The Account class in the code above represents a bank account. Its deposit method represents the deposit action. The parameter money represents the amount of money to deposit. This method uses the time.sleep function to simulate that accepting a deposit takes some time. We start 100 threads through the thread pool to transfer money into one account, but the code above cannot run to the result 100 that we expect. This is the data inconsistency problem that may happen when multiple threads compete for one resource. Notice line 14 in the code above. When multiple threads all execute to this line, they add the deposit amount to the same balance. This causes the phenomenon of "lost update", meaning the result of an earlier data modification is overwritten by a later modification, so the correct result cannot be got.

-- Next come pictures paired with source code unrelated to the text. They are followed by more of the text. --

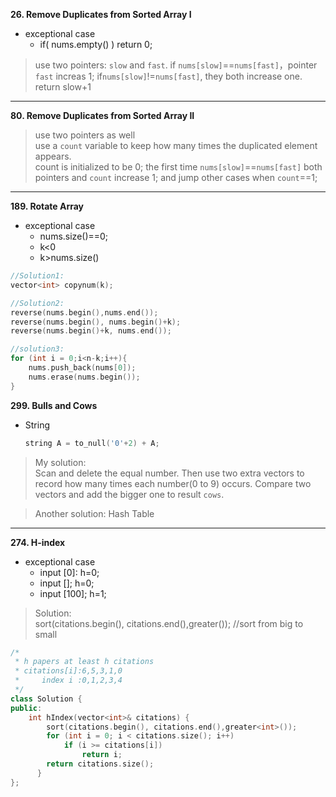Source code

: **26. Remove Duplicates from Sorted Array I**
* exceptional case
  * if( nums.empty() ) return 0;  
>use two pointers: `slow` and `fast`. 
if `nums[slow]`==`nums[fast]`，pointer `fast` increas 1;
if`nums[slow]`!=`nums[fast]`, they both increase one.  return slow+1

***
**80. Remove Duplicates from Sorted Array II**
>use two pointers as well  
use a `count` variable to keep how many times the duplicated element appears.  
count is initialized to be 0;  the first time `nums[slow]`==`nums[fast]` both pointers and `count` increase 1; and jump other cases when `count`==1;  

***
**189. Rotate Array**
* exceptional case
  * nums.size()==0;
  * k<0
  * k>nums.size()

```cpp
//Solution1:
vector<int> copynum(k);
```

```cpp
//Solution2:
reverse(nums.begin(),nums.end());
reverse(nums.begin(), nums.begin()+k);
reverse(nums.begin()+k, nums.end());
```

```cpp
//solution3:
for (int i = 0;i<n-k;i++){
	nums.push_back(nums[0]); 
	nums.erase(nums.begin());
}
```

**299. Bulls and Cows**
* String
    ```cpp 
    string A = to_null('0'+2) + A;
    ```
> My solution:  
Scan and delete the equal number. 
Then use two extra vectors to record how many times each number(0 to 9) occurs. Compare two vectors and add the bigger one to result `cows`.

> Another solution: Hash Table

***
**274. H-index**
* exceptional case
  * input [0]: h=0;
  * input [];  h=0;
  * input [100]; h=1;
> Solution:  	
sort(citations.begin(), citations.end(),greater<int>());  //sort from big to small

```cpp
/*
 * h papers at least h citations
 * citations[i]:6,5,3,1,0
 *     index i :0,1,2,3,4
 */
class Solution {
public:
    int hIndex(vector<int>& citations) {
        sort(citations.begin(), citations.end(),greater<int>());
		for (int i = 0; i < citations.size(); i++) 
			if (i >= citations[i])
				return i;
		return citations.size();
      }
};
```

To solve the problem above, we can use a lock mechanism and protect the key code that operates on the data with a lock. The threading module of Python's standard library provides the Lock and RLock classes to support lock mechanisms. Here we will not study the difference between them deeply. It is recommended that everyone directly use RLock. Next, we add a lock object to the bank account and use the lock object to solve the "lost update" problem that happened when depositing money just now. The code is shown below.

import time

from concurrent.futures import ThreadPoolExecutor
from threading import RLock


class Account(object):
    """Bank account"""

    def __init__(self):
        self.balance = 0.0
        self.lock = RLock()

    def deposit(self, money):
        # Acquire the lock
        self.lock.acquire()
        try:
            new_balance = self.balance + money
            time.sleep(0.01)
            self.balance = new_balance
        finally:
            # Release the lock
            self.lock.release()


def main():
    """Main function"""
    account = Account()
    with ThreadPoolExecutor(max_workers=16) as pool:
        for _ in range(100):
            pool.submit(account.deposit, 1)
    print(account.balance)


if __name__ == '__main__':
    main()

In the code above, the operations of acquiring and releasing the lock can also be implemented through context syntax. Using context syntax makes the code simpler and more elegant, and this is also the way we recommend.

import time

from concurrent.futures import ThreadPoolExecutor
from threading import RLock


class Account(object):
    """Bank account"""

    def __init__(self):
        self.balance = 0.0
        self.lock = RLock()

    def deposit(self, money):
        # Acquire and release the lock through context syntax
        with self.lock:
            new_balance = self.balance + money
            time.sleep(0.01)
            self.balance = new_balance


def main():
    """Main function"""
    account = Account()
    with ThreadPoolExecutor(max_workers=16) as pool:
        for _ in range(100):
            pool.submit(account.deposit, 1)
    print(account.balance)


if __name__ == '__main__':
    main()

Think about it: Change the code above so that 5 threads deposit money into the bank account, and 5 threads withdraw money from the bank account. When the balance is not enough, the withdrawing threads need to stop and wait until the depositing threads have deposited money, and then try to withdraw again. Here you need thread scheduling knowledge. Everyone can study the Condition class in the threading module by themselves and see whether this task can be completed.

The GIL Problem

If we use the official Python interpreter, usually called CPython, to run Python programs, we cannot raise CPU utilization close to 400% for a 4-core CPU or close to 800% for an 8-core CPU through multithreading, because CPython is limited by the GIL, the Global Interpreter Lock, when executing code. More specifically, when CPython executes any code, the matching thread must first get the GIL. Then after every 100 bytecode instructions, CPython makes the thread that got the GIL actively release the GIL, and only then do other threads get a chance to execute. Because of the existence of the GIL, no matter how many CPU cores your CPU has, the Python code we write has no chance to truly run in parallel.